_Task description_
The answer must be one number: how many lines below contain the word "subsection".

_The data_

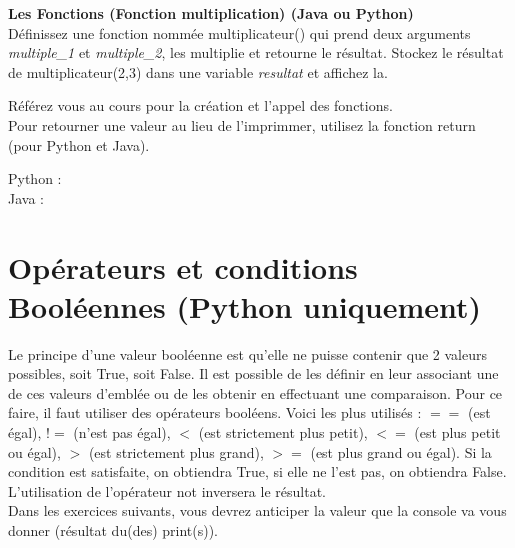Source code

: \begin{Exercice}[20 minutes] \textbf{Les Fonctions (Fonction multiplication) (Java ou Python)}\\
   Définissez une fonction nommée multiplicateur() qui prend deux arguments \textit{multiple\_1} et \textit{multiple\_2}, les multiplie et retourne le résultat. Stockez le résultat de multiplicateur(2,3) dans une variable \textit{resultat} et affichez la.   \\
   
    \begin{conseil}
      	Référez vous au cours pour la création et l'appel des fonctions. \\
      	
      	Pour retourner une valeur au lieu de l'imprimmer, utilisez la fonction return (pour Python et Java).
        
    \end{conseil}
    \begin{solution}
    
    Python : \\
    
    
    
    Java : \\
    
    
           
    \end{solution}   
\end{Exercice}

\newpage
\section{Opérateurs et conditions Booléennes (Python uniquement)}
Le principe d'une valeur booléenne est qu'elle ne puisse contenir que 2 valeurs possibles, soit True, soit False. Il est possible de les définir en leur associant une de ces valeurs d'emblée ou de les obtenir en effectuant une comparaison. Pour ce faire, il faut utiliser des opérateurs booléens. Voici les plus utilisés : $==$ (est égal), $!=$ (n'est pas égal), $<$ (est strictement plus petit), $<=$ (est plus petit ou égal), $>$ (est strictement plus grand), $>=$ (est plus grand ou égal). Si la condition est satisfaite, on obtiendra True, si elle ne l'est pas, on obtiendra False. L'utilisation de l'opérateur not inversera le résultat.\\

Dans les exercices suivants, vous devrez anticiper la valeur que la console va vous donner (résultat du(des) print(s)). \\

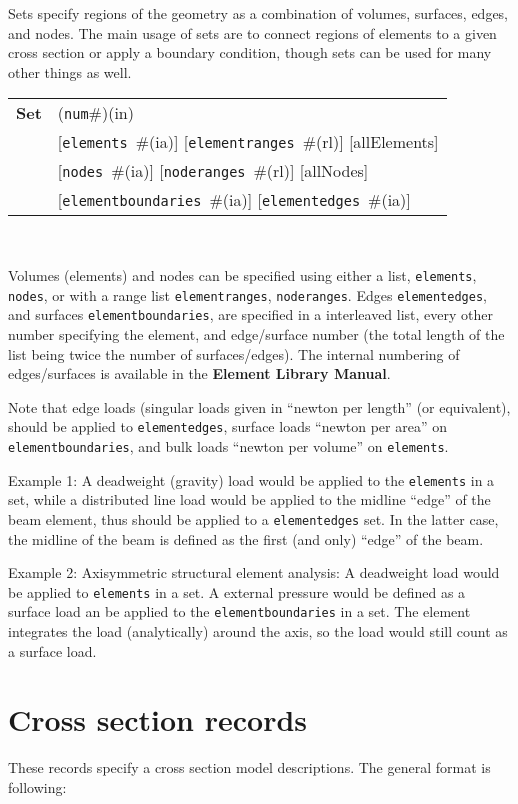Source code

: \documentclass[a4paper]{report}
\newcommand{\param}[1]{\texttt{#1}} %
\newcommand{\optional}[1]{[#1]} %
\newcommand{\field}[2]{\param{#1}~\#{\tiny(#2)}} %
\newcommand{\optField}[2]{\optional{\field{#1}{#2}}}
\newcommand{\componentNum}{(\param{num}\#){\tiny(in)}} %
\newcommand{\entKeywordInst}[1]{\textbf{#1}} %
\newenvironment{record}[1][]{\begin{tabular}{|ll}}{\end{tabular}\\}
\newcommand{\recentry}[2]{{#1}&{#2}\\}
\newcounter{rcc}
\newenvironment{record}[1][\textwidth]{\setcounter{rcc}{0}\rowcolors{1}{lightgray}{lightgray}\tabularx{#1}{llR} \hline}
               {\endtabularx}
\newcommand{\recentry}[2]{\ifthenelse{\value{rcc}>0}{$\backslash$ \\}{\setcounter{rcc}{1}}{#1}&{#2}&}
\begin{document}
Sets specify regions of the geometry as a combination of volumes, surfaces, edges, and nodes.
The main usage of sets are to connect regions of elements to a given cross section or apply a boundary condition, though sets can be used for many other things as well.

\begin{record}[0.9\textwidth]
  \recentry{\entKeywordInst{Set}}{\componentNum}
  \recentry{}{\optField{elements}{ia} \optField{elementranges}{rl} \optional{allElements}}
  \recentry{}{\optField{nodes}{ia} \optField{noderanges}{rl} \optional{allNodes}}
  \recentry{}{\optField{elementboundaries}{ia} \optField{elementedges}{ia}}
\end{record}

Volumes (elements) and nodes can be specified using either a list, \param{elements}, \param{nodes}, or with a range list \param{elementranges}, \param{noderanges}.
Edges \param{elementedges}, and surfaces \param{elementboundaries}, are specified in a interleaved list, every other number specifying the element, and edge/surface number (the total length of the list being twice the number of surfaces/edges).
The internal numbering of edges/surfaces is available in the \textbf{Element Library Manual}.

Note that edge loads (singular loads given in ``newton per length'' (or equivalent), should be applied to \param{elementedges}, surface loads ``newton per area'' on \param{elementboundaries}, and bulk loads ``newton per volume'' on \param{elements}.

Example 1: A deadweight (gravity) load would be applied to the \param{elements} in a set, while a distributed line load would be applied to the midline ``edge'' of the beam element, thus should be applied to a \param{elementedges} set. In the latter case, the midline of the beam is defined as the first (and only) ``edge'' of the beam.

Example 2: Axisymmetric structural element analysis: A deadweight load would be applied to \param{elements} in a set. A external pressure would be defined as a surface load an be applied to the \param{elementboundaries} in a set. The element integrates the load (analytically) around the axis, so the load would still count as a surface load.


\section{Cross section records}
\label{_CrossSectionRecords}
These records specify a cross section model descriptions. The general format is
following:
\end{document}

==

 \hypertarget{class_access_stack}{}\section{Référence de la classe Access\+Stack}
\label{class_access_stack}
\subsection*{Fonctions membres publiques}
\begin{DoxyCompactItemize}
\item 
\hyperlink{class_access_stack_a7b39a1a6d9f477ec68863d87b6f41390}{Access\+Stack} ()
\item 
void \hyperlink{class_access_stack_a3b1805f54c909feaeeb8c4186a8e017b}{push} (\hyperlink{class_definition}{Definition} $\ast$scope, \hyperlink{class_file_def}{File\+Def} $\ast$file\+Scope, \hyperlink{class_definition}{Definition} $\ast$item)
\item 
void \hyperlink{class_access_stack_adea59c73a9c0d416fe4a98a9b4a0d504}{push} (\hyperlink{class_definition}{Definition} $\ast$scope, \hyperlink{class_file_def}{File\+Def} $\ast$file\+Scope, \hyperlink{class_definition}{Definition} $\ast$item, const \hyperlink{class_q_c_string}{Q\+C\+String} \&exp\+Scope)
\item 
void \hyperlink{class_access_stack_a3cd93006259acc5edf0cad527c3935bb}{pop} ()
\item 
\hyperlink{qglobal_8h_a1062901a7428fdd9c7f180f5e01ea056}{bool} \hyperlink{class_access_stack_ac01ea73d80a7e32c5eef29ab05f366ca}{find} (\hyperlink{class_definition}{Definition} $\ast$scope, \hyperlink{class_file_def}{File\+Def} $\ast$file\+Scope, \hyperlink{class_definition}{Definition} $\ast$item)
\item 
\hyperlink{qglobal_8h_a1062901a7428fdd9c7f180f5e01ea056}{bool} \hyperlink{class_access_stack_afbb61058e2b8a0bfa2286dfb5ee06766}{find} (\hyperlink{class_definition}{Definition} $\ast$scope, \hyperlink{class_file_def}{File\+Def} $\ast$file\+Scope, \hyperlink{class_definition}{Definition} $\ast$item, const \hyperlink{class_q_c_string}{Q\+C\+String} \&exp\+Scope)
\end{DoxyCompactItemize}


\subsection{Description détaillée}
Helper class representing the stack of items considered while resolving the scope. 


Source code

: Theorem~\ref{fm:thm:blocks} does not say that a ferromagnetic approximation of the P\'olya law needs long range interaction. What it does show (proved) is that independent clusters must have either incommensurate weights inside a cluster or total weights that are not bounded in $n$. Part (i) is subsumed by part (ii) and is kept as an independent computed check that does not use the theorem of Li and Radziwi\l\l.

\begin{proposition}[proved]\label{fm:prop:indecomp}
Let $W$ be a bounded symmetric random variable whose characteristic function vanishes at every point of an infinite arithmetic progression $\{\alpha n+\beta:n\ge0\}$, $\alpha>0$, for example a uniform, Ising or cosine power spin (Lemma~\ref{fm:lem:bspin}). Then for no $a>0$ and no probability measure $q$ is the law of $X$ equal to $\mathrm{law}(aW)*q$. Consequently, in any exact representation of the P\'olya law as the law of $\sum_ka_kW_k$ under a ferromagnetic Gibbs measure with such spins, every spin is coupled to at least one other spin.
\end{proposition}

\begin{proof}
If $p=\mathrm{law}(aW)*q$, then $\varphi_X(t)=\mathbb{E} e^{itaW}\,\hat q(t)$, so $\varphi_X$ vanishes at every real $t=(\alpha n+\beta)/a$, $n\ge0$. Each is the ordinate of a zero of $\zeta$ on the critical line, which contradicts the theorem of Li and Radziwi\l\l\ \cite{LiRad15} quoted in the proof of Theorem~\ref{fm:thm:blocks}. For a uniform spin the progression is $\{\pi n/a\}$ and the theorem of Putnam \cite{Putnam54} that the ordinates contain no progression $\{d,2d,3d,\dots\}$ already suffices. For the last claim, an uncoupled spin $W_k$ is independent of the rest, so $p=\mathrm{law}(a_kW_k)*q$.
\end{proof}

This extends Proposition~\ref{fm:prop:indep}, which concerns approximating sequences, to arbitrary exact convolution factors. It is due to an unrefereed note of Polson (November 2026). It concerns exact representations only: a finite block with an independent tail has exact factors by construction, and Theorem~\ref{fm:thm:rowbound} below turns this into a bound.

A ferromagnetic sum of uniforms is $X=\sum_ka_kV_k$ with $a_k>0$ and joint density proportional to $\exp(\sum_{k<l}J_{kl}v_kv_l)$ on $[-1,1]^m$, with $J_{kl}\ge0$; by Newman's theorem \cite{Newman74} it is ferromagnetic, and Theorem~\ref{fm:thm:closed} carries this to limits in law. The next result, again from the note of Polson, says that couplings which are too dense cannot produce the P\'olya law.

_Exercise output_
2